Wu Xiaohui, Gao Xingqiang, Han Peng, Zhou Yulin
a Xiamen Neonatal Hearing Screening and Diagnostic Center , Xiamen Maternity and Child Health Care Hospital , Siming District , Xiamen , China.
b Department of Otolaryngology-Head and Neck Surgery , Children's Hospital of Fudan University; Xiamen Branch; Xiamen Children's Hospital , Huli District, Xiamen , China.
Acta Otolaryngol. 2019 Mar;139(3):243-250. doi: 10.1080/00016489.2018.1552015. Epub 2019 Feb 14.
Due to extreme genetic heterogeneity, targeted next-generation sequencing (NGS) can be an efficient tool for rapid genetic diagnosis of hereditary non-syndromic hearing loss (NSHL).
AIMS/OBJECTIVES: This study was aiming to identify causative variants in NSHL patients from the Minnan region through targeted NGS.
Genomic DNA samples from 90 NSHL subjects were extracted and subjected to SureSelect target enrichment system to capture the entire coding exons and flanking intronic regions of gene GJB2, SLC26A4, and MT-RNR1. The captured DNA was then sequenced by Illumina HiSeq2500. The sequence data was processed and quality-checked using Burrows-Wheeler Alignment, Picard, and GATK, and annotated by SnpEff, SIFT, and GERP++.
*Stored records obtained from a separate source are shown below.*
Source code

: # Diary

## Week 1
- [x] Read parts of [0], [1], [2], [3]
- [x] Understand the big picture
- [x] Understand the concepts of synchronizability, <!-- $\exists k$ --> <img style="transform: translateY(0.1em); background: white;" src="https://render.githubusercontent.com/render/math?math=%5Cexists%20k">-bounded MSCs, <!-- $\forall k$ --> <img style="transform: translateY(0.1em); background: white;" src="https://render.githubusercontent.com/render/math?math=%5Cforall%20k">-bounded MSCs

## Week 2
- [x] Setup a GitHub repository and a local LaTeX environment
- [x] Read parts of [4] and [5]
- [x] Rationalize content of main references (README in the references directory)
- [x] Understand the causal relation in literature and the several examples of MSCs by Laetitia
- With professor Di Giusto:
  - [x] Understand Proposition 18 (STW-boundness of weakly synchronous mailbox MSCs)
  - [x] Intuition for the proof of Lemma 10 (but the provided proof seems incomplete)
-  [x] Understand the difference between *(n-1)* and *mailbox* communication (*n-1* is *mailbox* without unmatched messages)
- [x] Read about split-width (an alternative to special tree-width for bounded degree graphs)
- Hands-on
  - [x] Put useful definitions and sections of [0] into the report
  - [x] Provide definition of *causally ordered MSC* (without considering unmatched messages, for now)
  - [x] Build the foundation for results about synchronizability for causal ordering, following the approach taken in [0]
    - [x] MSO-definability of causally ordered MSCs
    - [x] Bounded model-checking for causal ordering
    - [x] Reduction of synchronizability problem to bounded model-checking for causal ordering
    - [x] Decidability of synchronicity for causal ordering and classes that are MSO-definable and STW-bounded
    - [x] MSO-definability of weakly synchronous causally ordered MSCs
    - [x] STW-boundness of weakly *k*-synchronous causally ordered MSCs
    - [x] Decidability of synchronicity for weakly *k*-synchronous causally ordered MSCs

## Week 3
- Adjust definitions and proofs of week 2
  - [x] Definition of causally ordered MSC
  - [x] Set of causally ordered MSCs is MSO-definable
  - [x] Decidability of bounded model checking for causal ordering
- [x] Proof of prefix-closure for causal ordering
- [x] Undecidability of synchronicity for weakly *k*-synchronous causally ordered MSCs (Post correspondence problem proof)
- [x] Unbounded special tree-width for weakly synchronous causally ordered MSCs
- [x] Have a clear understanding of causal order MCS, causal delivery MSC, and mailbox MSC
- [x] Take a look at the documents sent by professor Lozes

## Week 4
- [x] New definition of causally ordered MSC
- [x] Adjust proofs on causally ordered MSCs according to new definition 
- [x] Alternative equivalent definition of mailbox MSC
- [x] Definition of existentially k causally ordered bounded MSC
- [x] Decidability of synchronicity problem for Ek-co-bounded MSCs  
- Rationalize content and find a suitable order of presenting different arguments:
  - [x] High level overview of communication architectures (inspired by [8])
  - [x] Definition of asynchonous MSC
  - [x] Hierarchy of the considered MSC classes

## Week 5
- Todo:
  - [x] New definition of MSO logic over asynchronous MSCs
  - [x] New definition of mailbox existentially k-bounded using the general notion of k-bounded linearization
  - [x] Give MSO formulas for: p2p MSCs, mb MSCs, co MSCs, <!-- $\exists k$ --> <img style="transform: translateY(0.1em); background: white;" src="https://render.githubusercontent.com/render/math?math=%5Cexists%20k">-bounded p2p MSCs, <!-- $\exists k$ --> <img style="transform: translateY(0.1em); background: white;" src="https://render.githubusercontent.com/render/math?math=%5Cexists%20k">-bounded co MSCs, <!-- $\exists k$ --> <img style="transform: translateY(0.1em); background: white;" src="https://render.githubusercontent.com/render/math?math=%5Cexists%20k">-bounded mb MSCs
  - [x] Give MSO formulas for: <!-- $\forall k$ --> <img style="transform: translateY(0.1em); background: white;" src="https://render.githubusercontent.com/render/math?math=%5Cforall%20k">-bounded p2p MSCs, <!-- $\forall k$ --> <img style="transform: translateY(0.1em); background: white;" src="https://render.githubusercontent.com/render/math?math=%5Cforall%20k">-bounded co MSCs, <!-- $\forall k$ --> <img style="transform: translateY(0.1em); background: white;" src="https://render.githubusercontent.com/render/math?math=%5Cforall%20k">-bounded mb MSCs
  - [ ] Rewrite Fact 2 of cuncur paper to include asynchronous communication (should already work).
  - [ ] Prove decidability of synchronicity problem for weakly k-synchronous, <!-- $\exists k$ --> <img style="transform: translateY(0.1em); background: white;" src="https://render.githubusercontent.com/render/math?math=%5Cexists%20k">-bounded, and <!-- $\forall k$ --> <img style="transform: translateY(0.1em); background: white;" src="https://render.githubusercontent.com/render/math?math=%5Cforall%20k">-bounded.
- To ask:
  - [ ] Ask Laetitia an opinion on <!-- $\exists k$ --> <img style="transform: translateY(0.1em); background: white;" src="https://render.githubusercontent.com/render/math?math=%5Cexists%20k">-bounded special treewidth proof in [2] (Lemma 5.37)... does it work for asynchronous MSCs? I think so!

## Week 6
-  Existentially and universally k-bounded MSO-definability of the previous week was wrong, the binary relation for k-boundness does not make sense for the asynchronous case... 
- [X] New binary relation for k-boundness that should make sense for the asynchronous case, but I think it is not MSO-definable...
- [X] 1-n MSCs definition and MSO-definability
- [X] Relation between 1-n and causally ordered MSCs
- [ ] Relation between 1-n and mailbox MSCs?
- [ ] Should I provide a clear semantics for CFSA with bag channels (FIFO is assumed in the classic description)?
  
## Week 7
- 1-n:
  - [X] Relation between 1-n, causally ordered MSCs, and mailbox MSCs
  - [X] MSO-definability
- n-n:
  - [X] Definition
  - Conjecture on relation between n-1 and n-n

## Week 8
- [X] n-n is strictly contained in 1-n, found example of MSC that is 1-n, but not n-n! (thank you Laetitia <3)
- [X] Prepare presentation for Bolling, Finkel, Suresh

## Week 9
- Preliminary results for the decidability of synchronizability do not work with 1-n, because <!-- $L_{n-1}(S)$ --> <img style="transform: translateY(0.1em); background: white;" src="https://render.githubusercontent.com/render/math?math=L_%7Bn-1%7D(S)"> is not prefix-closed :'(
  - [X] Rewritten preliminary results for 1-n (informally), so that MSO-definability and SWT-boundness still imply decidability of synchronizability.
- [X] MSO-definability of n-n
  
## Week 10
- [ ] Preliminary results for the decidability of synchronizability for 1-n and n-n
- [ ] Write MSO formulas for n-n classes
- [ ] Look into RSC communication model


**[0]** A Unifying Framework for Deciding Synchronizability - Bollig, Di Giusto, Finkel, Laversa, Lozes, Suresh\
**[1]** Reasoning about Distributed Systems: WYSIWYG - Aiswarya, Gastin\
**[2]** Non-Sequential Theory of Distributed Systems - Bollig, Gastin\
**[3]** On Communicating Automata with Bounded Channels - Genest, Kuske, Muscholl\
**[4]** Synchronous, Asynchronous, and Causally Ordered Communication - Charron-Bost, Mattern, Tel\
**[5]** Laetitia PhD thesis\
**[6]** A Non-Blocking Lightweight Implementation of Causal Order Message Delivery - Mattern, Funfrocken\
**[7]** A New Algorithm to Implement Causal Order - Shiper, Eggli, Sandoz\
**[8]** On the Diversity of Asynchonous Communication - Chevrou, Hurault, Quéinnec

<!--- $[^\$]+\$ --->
Twenty-six candidate variants in GJB2, SLC26A4, and MT-RNR1 were detected in 57 of 90 NSHL patients. GJB2 c.109G > A was the most frequent variant, followed by GJB2 c.608T > C and c.235delC. Genetic diagnosis was available for 22 NSHL patients, including 19 patients associated with autosomal recessive NSHL, one patients with autosomal dominant NSHL, and two individuals with mitochondrial disorders.
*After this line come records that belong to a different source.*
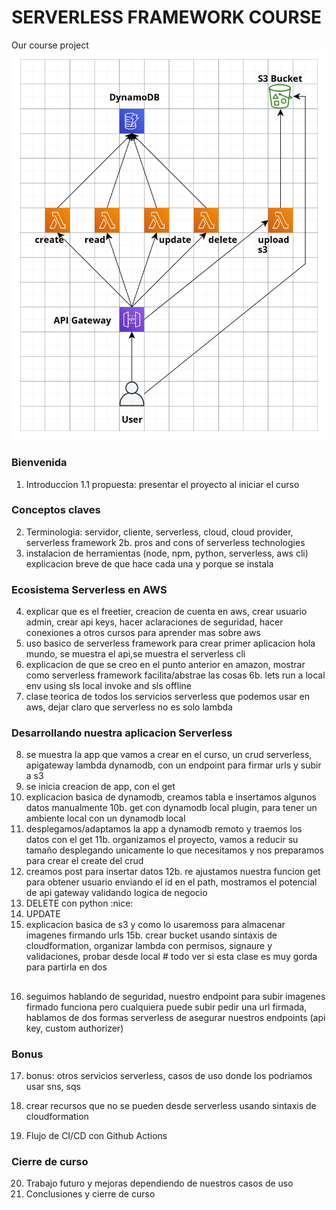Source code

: # SERVERLESS FRAMEWORK COURSE

Our course project
![Our easy crud sls app](./clases/easy-crud-sls-app.png)

### Bienvenida

1. Introduccion
1.1 propuesta: presentar el proyecto al iniciar el curso

### Conceptos claves
2. Terminologia: servidor, cliente, serverless, cloud, cloud provider, serverless framework
2b. pros and cons of serverless technologies
3. instalacion de herramientas (node, npm, python, serverless, aws cli) explicacion breve de que hace cada una y porque se instala

### Ecosistema Serverless en AWS
4. explicar que es el freetier, creacion de cuenta en aws, crear usuario admin, crear api keys, hacer aclaraciones de seguridad, hacer conexiones a otros cursos para aprender mas sobre aws
5. uso basico de serverless framework para crear primer aplicacion hola mundo, se muestra el api,se muestra el serverless cli
6. explicacion de que se creo en el punto anterior en amazon, mostrar como serverless framework facilita/abstrae las cosas
6b. lets run a local env using sls local invoke and sls offline
7. clase teorica de todos los servicios serverless que podemos usar en aws, dejar claro que serverless no es solo lambda

### Desarrollando nuestra aplicacion Serverless
8. se muestra la app que vamos a crear en el curso, un crud serverless, apigateway lambda dynamodb, con un endpoint para firmar urls y subir a s3
9. se inicia creacion de app, con el get
10. explicacion basica de dynamodb, creamos tabla e insertamos algunos datos manualmente
10b. get con dynamodb local plugin, para tener un ambiente local con un dynamodb local
11. desplegamos/adaptamos la app a dynamodb remoto y traemos los datos con el get
11b. organizamos el proyecto, vamos a reducir su tamaño desplegando unicamente lo que necesitamos y nos preparamos para crear el create del crud
12. creamos post para insertar datos
12b. re ajustamos nuestra funcion get para obtener usuario enviando el id en el path, mostramos el potencial de api gateway validando logica de negocio
13. DELETE con python :nice:
14. UPDATE
15. explicacion basica de s3 y como lo usaremoss para almacenar imagenes firmando urls
15b. crear bucket usando sintaxis de cloudformation, organizar lambda con permisos, signaure y validaciones, probar desde local # todo ver si esta clase es muy gorda para partirla en dos

##

16. seguimos hablando de seguridad, nuestro endpoint para subir imagenes firmado funciona pero cualquiera puede subir pedir una url firmada, hablamos de dos formas serverless de asegurar nuestros endpoints (api key, custom authorizer)

### Bonus

17. bonus: otros servicios serverless, casos de uso donde los podriamos usar sns, sqs

18. crear recursos que no se pueden desde serverless usando sintaxis de cloudformation
19. Flujo de CI/CD con Github Actions
### Cierre de curso

20. Trabajo futuro y mejoras dependiendo de nuestros casos de uso
21. Conclusiones y cierre de curso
Our targeted NGS analysis added supports for the application of NGS in routine diagnosis and provided an overview of genetic variants with allele frequencies in the deaf population from the Minnan region.
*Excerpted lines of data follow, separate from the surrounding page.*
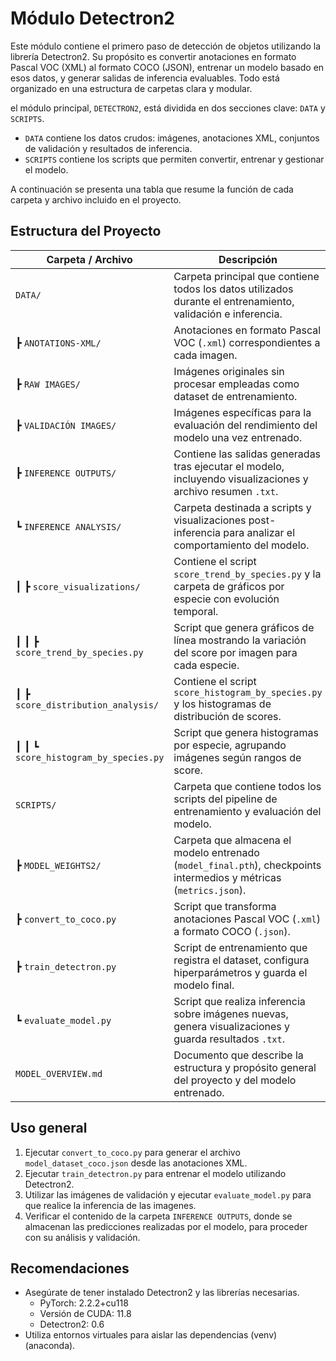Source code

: # Módulo Detectron2

Este módulo contiene el primero paso  de detección de objetos utilizando la librería Detectron2. Su propósito es convertir anotaciones en formato Pascal VOC (XML) al formato COCO (JSON), entrenar un modelo basado en esos datos, y generar salidas de inferencia evaluables. Todo está organizado en una estructura de carpetas clara y modular.

el módulo principal, `DETECTRON2`, está dividida en dos secciones clave: `DATA` y `SCRIPTS`.  
- `DATA` contiene los datos crudos: imágenes, anotaciones XML, conjuntos de validación y resultados de inferencia.  
- `SCRIPTS` contiene los scripts que permiten convertir, entrenar y gestionar el modelo.

A continuación se presenta una tabla que resume la función de cada carpeta y archivo incluido en el proyecto.

## Estructura del Proyecto

| Carpeta / Archivo                      | Descripción                                                                                                  |
|----------------------------------------|--------------------------------------------------------------------------------------------------------------|
| `DATA/`                                | Carpeta principal que contiene todos los datos utilizados durante el entrenamiento, validación e inferencia. |
| ┣ `ANOTATIONS-XML/`                    | Anotaciones en formato Pascal VOC (`.xml`) correspondientes a cada imagen.                                   |
| ┣ `RAW IMAGES/`                        | Imágenes originales sin procesar empleadas como dataset de entrenamiento.                                    |
| ┣ `VALIDACIÓN IMAGES/`                 | Imágenes específicas para la evaluación del rendimiento del modelo una vez entrenado.                        |
| ┣ `INFERENCE OUTPUTS/`                 | Contiene las salidas generadas tras ejecutar el modelo, incluyendo visualizaciones y archivo resumen `.txt`. |
| ┗ `INFERENCE ANALYSIS/`                | Carpeta destinada a scripts y visualizaciones post-inferencia para analizar el comportamiento del modelo.    |
| ┃ ┣ `score_visualizations/`            | Contiene el script `score_trend_by_species.py` y la carpeta de gráficos por especie con evolución temporal.  |
| ┃ ┃ ┣ `score_trend_by_species.py`      | Script que genera gráficos de línea mostrando la variación del score por imagen para cada especie.           |
| ┃ ┣ `score_distribution_analysis/`     | Contiene el script `score_histogram_by_species.py` y los histogramas de distribución de scores.              |
| ┃ ┃ ┗ `score_histogram_by_species.py`  | Script que genera histogramas por especie, agrupando imágenes según rangos de score.                         |
| `SCRIPTS/`                             | Carpeta que contiene todos los scripts del pipeline de entrenamiento y evaluación del modelo.                |
| ┣ `MODEL_WEIGHTS2/`                    | Carpeta que almacena el modelo entrenado (`model_final.pth`), checkpoints intermedios y métricas (`metrics.json`). |
| ┣ `convert_to_coco.py`                 | Script que transforma anotaciones Pascal VOC (`.xml`) a formato COCO (`.json`).                              |
| ┣ `train_detectron.py`                 | Script de entrenamiento que registra el dataset, configura hiperparámetros y guarda el modelo final.         |
| ┗ `evaluate_model.py`                  | Script que realiza inferencia sobre imágenes nuevas, genera visualizaciones y guarda resultados `.txt`.      |
| `MODEL_OVERVIEW.md`                    | Documento que describe la estructura y propósito general del proyecto y del modelo entrenado.                |

## Uso general

1. Ejecutar `convert_to_coco.py` para generar el archivo `model_dataset_coco.json` desde las anotaciones XML.
2. Ejecutar `train_detectron.py` para entrenar el modelo utilizando Detectron2.
3. Utilizar las imágenes de validación y ejecutar `evaluate_model.py` para que realice la inferencia de las imagenes.
4. Verificar el contenido de la carpeta `INFERENCE OUTPUTS`, donde se almacenan las predicciones realizadas por el modelo, para proceder con su análisis y validación.

## Recomendaciones

- Asegúrate de tener instalado Detectron2 y las librerías necesarias.
    - PyTorch: 2.2.2+cu118
    - Versión de CUDA: 11.8
    - Detectron2: 0.6
- Utiliza entornos virtuales para aislar las dependencias (venv) (anaconda).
由于存在极端的基因异质性,靶向二代测序(NGS)可能是遗传性非综合征性听力损失(NSHL)快速基因诊断的有效工具。
本研究旨在通过靶向NGS鉴定闽南地区NSHL患者的致病变异。
提取90例NSHL受试者的基因组DNA样本,采用SureSelect靶向富集系统捕获基因GJB2、SLC26A4和MT-RNR1的全部编码外显子及侧翼内含子区域。然后使用Illumina HiSeq2500对捕获的DNA进行测序。使用Burrows-Wheeler比对、Picard和GATK对序列数据进行处理和质量检查,并通过SnpEff、SIFT和GERP++进行注释。
在90例NSHL患者中的57例中检测到GJB2、SLC26A4和MT-RNR1中的26个候选变异。GJB2 c.109G>A是最常见的变异,其次是GJB2 c.608T>C和c.235delC。22例NSHL患者获得了基因诊断,其中19例与常染色体隐性NSHL相关,1例与常染色体显性NSHL相关,2例与线粒体疾病相关。
我们的靶向NGS分析为NGS在常规诊断中的应用提供了支持,并概述了闽南地区聋人群体中等位基因频率的基因变异情况。